Brief: Taking the line with "A prediction is" as the first and the line with "measurement named and" as the last, set down exactly every line in that range from the entries below, and no more.

Records from a data source:
----------------

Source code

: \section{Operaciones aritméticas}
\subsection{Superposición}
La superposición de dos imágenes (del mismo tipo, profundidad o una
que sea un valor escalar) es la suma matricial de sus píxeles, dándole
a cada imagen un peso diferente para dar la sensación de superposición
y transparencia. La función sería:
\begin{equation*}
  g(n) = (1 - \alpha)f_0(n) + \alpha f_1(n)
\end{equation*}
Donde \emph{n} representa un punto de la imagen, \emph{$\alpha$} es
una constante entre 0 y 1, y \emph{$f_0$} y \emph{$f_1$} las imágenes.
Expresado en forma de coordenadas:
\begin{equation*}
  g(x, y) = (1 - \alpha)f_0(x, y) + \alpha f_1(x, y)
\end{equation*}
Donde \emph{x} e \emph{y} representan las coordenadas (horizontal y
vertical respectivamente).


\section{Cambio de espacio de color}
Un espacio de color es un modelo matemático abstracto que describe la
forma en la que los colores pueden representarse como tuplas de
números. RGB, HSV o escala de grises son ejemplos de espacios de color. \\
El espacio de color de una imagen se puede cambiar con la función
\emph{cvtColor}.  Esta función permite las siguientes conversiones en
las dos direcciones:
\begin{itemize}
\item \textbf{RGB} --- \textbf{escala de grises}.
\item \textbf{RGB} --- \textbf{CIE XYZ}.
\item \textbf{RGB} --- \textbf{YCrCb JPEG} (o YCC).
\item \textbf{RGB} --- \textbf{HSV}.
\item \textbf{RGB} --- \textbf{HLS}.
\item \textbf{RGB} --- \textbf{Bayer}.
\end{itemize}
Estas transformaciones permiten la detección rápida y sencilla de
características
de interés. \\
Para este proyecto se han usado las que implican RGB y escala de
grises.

----------------

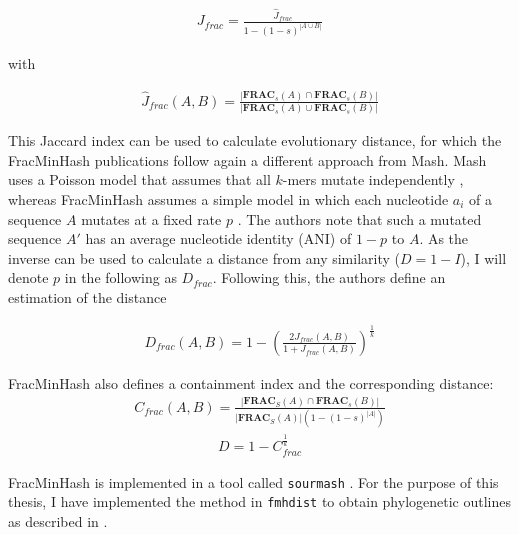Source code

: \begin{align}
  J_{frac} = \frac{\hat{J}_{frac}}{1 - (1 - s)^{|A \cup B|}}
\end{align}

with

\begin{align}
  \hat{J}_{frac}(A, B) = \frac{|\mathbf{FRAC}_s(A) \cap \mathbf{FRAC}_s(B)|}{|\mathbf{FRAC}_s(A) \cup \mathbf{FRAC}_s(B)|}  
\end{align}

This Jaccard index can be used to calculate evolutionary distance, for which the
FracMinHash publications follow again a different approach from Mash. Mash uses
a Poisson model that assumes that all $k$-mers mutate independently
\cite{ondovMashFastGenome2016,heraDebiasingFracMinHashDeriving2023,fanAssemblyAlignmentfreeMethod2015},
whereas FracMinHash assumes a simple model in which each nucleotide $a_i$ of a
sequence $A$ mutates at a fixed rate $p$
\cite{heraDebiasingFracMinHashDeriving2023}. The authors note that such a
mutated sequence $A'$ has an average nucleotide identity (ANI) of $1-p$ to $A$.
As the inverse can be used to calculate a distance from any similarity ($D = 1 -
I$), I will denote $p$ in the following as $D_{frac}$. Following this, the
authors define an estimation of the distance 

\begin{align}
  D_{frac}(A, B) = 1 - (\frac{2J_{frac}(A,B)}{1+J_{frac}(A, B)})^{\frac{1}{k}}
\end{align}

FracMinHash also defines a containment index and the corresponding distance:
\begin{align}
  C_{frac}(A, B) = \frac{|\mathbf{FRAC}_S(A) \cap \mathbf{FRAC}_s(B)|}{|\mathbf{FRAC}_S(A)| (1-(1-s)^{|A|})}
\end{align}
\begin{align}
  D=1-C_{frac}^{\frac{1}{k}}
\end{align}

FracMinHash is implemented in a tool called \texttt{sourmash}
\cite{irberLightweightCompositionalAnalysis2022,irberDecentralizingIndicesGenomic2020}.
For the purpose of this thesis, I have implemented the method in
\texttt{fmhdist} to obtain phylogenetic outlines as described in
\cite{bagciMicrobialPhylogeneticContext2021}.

----------------

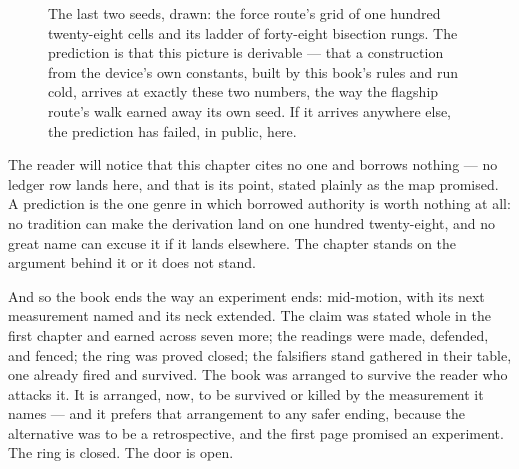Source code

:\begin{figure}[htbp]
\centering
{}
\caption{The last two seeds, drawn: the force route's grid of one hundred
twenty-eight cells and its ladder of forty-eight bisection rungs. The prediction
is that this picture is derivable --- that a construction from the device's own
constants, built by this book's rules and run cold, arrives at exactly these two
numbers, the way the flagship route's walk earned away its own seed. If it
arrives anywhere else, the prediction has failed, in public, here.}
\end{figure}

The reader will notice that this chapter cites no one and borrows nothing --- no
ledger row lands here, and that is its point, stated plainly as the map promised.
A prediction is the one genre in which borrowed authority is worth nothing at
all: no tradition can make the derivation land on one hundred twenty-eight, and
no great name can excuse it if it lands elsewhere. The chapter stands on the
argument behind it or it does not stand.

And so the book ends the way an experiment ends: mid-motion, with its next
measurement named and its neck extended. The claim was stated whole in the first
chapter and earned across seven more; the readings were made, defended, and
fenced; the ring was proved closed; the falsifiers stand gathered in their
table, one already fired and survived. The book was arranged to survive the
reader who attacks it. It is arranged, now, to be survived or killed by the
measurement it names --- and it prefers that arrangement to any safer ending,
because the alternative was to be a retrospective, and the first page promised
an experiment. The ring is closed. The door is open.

----------------

Written solution:
A prediction is the one genre in which borrowed authority is worth nothing at
all: no tradition can make the derivation land on one hundred twenty-eight, and
no great name can excuse it if it lands elsewhere. The chapter stands on the
argument behind it or it does not stand.

And so the book ends the way an experiment ends: mid-motion, with its next
measurement named and its neck extended. The claim was stated whole in the first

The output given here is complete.